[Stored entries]

- - -

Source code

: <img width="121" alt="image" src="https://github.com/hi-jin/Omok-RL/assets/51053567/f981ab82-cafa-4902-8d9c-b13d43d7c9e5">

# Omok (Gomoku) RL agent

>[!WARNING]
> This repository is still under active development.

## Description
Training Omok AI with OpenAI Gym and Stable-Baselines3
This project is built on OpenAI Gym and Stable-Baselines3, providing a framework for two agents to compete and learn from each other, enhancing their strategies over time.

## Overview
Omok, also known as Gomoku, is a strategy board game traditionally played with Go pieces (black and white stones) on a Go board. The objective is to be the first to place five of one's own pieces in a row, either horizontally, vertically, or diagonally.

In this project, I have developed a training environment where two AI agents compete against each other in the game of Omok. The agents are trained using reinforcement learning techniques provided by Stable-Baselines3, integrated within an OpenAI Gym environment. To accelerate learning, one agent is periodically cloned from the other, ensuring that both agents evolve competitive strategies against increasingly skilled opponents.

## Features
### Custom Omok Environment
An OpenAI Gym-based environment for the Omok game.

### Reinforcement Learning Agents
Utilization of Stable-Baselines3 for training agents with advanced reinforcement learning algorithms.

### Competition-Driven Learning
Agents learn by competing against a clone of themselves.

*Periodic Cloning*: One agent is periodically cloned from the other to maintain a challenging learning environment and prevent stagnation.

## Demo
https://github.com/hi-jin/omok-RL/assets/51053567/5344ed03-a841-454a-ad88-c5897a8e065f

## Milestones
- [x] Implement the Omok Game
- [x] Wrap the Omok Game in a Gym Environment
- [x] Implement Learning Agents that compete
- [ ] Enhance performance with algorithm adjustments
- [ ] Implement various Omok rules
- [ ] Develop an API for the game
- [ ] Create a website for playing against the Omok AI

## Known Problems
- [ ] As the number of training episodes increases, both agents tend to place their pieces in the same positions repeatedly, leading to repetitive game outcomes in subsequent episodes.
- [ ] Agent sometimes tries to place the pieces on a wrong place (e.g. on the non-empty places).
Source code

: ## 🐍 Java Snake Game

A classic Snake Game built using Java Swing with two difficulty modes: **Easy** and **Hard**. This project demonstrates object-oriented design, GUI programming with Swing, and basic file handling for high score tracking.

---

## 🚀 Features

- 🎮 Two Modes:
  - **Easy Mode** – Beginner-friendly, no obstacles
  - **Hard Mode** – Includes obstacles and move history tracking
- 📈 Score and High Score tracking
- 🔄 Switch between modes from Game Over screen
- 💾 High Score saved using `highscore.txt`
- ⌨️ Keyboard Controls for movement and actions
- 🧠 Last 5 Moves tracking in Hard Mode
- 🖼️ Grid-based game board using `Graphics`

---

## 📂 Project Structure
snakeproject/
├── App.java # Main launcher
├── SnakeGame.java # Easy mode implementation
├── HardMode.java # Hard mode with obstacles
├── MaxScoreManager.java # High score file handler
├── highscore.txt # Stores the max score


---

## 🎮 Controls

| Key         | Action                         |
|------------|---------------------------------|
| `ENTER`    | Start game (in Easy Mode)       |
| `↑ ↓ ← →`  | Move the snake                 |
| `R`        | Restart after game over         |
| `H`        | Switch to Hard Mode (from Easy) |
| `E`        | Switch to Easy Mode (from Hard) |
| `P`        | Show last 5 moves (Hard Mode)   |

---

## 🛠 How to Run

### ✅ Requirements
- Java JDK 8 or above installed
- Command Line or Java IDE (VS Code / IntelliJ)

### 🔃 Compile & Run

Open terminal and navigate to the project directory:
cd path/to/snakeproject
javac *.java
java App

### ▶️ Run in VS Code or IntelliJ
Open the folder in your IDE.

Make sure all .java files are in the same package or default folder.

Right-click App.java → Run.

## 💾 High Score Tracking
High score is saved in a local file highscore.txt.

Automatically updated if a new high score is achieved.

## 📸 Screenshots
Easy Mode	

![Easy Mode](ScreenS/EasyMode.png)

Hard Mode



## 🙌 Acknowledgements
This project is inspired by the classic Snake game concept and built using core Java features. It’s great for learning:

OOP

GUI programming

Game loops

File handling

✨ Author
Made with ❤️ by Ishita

- - -

## Problem description
What is needed is an exact copy of the lines above, from the one containing "- 🧠 Last 5 Moves tracking in Hard Mode" through the one containing "mode with obstacles", with nothing added.

## Exercise response
- 🧠 Last 5 Moves tracking in Hard Mode
- 🖼️ Grid-based game board using `Graphics`

---

## 📂 Project Structure
snakeproject/
├── App.java # Main launcher
├── SnakeGame.java # Easy mode implementation
├── HardMode.java # Hard mode with obstacles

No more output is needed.